GOAL OF THE EXERCISE ▸
The string "desarrollo" may appear in lines of the listing. Report each line where it does.

--- SUPPLIED RECORDS Enclosed Below ---

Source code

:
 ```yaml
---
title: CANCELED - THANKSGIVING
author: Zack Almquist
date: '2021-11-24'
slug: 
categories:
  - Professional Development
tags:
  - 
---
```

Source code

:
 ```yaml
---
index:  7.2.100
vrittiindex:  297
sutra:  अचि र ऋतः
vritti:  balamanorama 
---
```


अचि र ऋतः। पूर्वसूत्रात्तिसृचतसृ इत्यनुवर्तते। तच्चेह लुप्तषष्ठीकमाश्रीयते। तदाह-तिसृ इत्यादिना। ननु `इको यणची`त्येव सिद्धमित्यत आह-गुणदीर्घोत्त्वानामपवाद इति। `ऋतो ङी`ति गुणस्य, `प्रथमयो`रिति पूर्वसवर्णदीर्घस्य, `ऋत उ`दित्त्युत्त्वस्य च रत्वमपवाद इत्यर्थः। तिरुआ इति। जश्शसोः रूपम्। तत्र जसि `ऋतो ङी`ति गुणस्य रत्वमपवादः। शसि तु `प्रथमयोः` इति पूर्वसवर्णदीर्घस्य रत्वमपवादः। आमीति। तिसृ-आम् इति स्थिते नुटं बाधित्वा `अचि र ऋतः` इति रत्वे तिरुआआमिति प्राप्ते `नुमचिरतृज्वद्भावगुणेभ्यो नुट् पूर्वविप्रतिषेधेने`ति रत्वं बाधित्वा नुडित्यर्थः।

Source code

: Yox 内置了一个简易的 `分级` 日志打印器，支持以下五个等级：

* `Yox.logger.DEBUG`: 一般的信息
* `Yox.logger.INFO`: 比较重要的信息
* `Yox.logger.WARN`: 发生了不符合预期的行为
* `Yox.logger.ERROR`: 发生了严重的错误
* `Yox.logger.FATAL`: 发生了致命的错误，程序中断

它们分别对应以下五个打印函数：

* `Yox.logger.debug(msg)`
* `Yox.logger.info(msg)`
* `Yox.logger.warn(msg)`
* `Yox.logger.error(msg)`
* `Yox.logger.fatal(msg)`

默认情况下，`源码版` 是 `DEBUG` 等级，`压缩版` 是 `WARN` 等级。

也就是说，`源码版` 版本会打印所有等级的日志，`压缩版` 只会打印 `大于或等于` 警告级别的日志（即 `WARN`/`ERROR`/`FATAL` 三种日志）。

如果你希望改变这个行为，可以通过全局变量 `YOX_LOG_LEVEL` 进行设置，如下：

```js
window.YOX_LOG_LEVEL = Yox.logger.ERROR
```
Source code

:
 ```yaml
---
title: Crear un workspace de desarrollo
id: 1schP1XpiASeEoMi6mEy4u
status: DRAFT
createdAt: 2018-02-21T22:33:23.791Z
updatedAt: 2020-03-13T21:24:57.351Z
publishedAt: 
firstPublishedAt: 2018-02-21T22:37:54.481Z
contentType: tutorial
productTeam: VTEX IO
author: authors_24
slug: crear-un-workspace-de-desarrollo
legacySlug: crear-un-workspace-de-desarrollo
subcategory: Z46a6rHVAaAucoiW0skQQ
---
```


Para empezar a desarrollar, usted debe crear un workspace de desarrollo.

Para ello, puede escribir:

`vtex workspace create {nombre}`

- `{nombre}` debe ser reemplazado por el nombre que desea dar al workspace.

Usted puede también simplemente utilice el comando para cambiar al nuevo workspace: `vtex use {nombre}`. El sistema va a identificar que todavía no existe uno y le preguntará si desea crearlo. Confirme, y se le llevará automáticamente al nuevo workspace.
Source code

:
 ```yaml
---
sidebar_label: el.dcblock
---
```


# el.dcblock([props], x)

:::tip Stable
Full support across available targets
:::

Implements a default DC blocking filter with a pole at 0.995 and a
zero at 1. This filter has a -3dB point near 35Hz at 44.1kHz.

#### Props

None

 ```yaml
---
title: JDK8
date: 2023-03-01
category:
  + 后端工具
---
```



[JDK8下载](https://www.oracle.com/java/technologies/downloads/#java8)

--- End of Enclosed SUPPLIED RECORDS ---

RESULT OF THIS EXERCISE ▸
title: Crear un workspace de desarrollo
slug: crear-un-workspace-de-desarrollo
legacySlug: crear-un-workspace-de-desarrollo
Para empezar a desarrollar, usted debe crear un workspace de desarrollo.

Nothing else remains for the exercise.